- Pir Sohrab Rural District
- Coordinates: 25°39′03″N 60°52′03″E﻿ / ﻿25.65083°N 60.86750°E
- Country: Iran
- Province: Sistan and Baluchestan
- County: Chabahar
- District: Pir Sohrab
- Capital: Owraki Bozorg-e Olya

Population (2016)
- • Total: 25,265
- Time zone: UTC+3:30 (IRST)

= Pir Sohrab Rural District =

Rural district in Sistan and Baluchestan province, Iran

Pir Sohrab Rural District (دهستان پيرسهراب) is in Pir Sohrab District of Chabahar County, (Note: Formerly Chah Bahar County) Sistan and Baluchestan province, Iran. Its capital is the village of Owraki Bozorg-e Olya.
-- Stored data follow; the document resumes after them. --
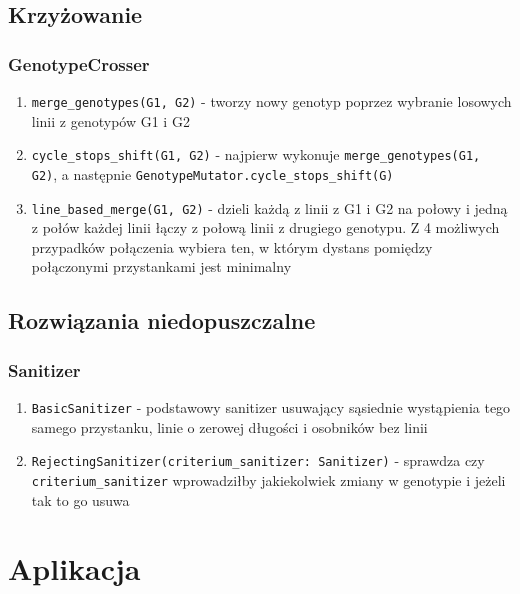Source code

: \documentclass[12pt,a4paper]{article}
\begin{document}
\subsection{Krzyżowanie}

\subsubsection{GenotypeCrosser}

\begin{enumerate}
    \item \lstinline{merge_genotypes(G1, G2)} - tworzy nowy genotyp poprzez wybranie losowych linii z genotypów G1 i G2
    \item \lstinline{cycle_stops_shift(G1, G2)} - najpierw wykonuje \lstinline{merge_genotypes(G1, G2)}, a następnie \lstinline{GenotypeMutator.cycle_stops_shift(G)}
    \item \lstinline{line_based_merge(G1, G2)} - dzieli każdą z linii z G1 i G2 na połowy i jedną z połów każdej linii łączy z połową linii z drugiego genotypu. Z 4 możliwych przypadków połączenia wybiera ten, w którym dystans pomiędzy połączonymi przystankami jest minimalny
\end{enumerate}

\subsection{Rozwiązania niedopuszczalne}

\subsubsection{Sanitizer}

\begin{enumerate}
    \item \lstinline{BasicSanitizer} - podstawowy sanitizer usuwający sąsiednie wystąpienia tego samego przystanku, linie o zerowej długości i osobników bez linii
    \item \lstinline{RejectingSanitizer(criterium_sanitizer: Sanitizer)} - sprawdza czy \lstinline{criterium_sanitizer} wprowadziłby jakiekolwiek zmiany w genotypie i jeżeli tak to go usuwa
\end{enumerate}

\section{Aplikacja}
\end{document}
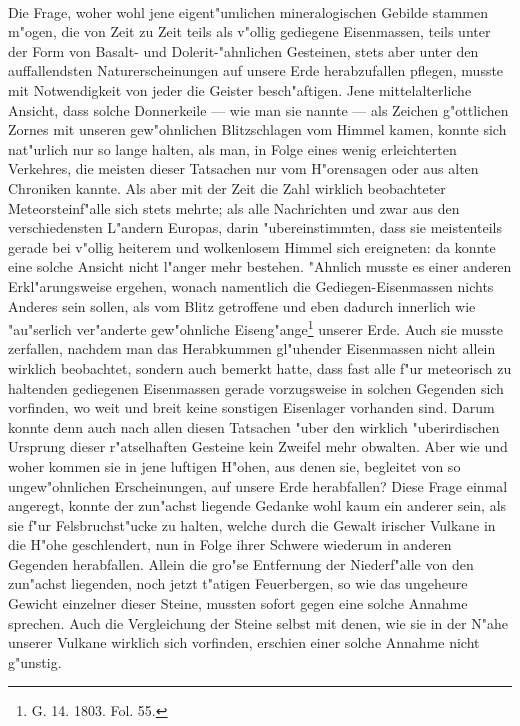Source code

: \documentclass[a4paper, 8pt, oneside, polutonikogreek, german]{article}
\begin{document}
\paragraph{}
Die Frage, woher wohl jene eigent"umlichen mineralogischen Gebilde stammen m"ogen, die von Zeit zu Zeit teils als v"ollig gediegene Eisenmassen, teils unter der Form von Basalt- und Dolerit-"ahnlichen Gesteinen, stets aber unter den auffallendsten Naturerscheinungen auf unsere Erde herabzufallen pflegen, musste mit Notwendigkeit von jeder die Geister besch"aftigen. Jene mittelalterliche Ansicht, dass solche Donnerkeile — wie man sie nannte — als Zeichen g"ottlichen Zornes mit unseren gew"ohnlichen Blitzschlagen vom Himmel kamen, konnte sich nat"urlich nur so lange halten, als man, in Folge eines wenig erleichterten Verkehres, die meisten dieser Tatsachen nur vom H"orensagen oder aus alten Chroniken kannte. Als aber mit der Zeit die Zahl wirklich beobachteter Meteorsteinf"alle sich stets mehrte; als alle Nachrichten und zwar aus den verschiedensten L"andern Europas, darin "ubereinstimmten, dass sie meistenteils gerade bei v"ollig heiterem und wolkenlosem Himmel sich ereigneten: da konnte eine solche Ansicht nicht l"anger mehr bestehen. "Ahnlich musste es einer anderen Erkl"arungsweise ergehen, wonach namentlich die Gediegen-Eisenmassen nichts Anderes sein sollen, als vom Blitz getroffene und eben dadurch innerlich wie "au"serlich ver"anderte gew"ohnliche Eiseng"ange\footnote{G. 14. 1803. Fol. 55.} unserer Erde. Auch sie musste zerfallen, nachdem man das Herabkummen gl"uhender Eisenmassen nicht allein wirklich beobachtet, sondern auch bemerkt hatte, dass fast alle f"ur meteorisch zu haltenden gediegenen Eisenmassen gerade vorzugsweise in solchen Gegenden sich vorfinden, wo weit und breit keine sonstigen Eisenlager vorhanden sind. Darum konnte denn auch nach allen diesen Tatsachen "uber den wirklich "uberirdischen Ursprung dieser r"atselhaften Gesteine kein Zweifel mehr obwalten. Aber wie und woher kommen sie in jene luftigen H"ohen, aus denen sie, begleitet von so ungew"ohnlichen Erscheinungen, auf unsere Erde herabfallen? Diese Frage einmal angeregt, konnte der zun"achst liegende Gedanke wohl kaum ein anderer sein, als sie f"ur Felsbruchst"ucke zu halten, welche durch die Gewalt irischer Vulkane in die H"ohe geschlendert, nun in Folge ihrer Schwere wiederum in anderen Gegenden herabfallen. Allein die gro"se Entfernung der Niederf"alle von den zun"achst liegenden, noch jetzt t"atigen Feuerbergen, so wie das ungeheure Gewicht einzelner dieser Steine, mussten sofort gegen eine solche Annahme sprechen. Auch die Vergleichung der Steine selbst mit denen, wie sie in der N"ahe unserer Vulkane wirklich sich vorfinden, erschien einer solche Annahme nicht g"unstig.
\end{document}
The previous capital of the rural district was the village of Pir Sohrab.

==Demographics==
===Population===
At the time of the 2006 National Census, the rural district's population (as a part of the Central District) was 20,281 in 3,798 households. There were 23,952 inhabitants in 5,347 households at the following census of 2011. The 2016 census measured the population of the rural district as 25,265 in 6,493 households. The most populous of its 116 villages was Owraki Bozorg-e Olya, with 417 people.

After the census, the rural district was separated from the district in the establishment of Pir Sohrab District.